WHAT THE TASK ASKS
Using the records below, output the stretch that opens with the line containing "- [ ] Crawler (C)" and closes with the line containing "- Would like", exactly and including both lines, with nothing more.

EXCERPTED RECORDS
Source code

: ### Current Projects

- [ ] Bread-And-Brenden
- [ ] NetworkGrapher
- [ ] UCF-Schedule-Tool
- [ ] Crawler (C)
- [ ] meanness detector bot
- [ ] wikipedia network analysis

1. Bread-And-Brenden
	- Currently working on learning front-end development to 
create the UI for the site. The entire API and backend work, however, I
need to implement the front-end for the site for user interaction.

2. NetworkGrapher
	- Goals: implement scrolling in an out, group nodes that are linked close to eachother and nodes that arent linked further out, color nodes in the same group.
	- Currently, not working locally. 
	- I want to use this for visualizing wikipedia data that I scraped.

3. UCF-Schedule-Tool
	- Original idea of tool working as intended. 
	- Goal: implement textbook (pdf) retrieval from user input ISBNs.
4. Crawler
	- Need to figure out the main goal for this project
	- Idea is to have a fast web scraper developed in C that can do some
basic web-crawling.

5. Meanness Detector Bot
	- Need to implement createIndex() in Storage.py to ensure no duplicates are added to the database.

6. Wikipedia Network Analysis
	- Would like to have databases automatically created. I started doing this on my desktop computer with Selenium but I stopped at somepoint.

* * *

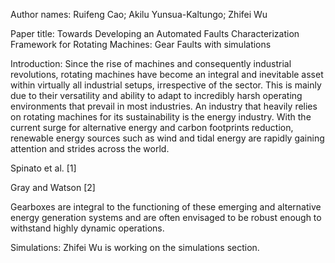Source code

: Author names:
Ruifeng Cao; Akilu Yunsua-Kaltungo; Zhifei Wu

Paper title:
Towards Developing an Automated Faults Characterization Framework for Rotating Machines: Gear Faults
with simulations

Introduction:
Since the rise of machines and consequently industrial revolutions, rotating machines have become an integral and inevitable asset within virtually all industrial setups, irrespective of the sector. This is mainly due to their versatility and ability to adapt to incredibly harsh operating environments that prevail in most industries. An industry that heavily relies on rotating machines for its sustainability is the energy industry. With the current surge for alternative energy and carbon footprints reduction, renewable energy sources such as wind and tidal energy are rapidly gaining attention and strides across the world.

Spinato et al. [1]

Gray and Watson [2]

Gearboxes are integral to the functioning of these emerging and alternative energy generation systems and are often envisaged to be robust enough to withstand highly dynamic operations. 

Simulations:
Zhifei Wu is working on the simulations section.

RESPONSE TO THE TASK
- [ ] Crawler (C)
- [ ] meanness detector bot
- [ ] wikipedia network analysis

1. Bread-And-Brenden
	- Currently working on learning front-end development to 
create the UI for the site. The entire API and backend work, however, I
need to implement the front-end for the site for user interaction.

2. NetworkGrapher
	- Goals: implement scrolling in an out, group nodes that are linked close to eachother and nodes that arent linked further out, color nodes in the same group.
	- Currently, not working locally. 
	- I want to use this for visualizing wikipedia data that I scraped.

3. UCF-Schedule-Tool
	- Original idea of tool working as intended. 
	- Goal: implement textbook (pdf) retrieval from user input ISBNs.
4. Crawler
	- Need to figure out the main goal for this project
	- Idea is to have a fast web scraper developed in C that can do some
basic web-crawling.

5. Meanness Detector Bot
	- Need to implement createIndex() in Storage.py to ensure no duplicates are added to the database.

6. Wikipedia Network Analysis
	- Would like to have databases automatically created. I started doing this on my desktop computer with Selenium but I stopped at somepoint.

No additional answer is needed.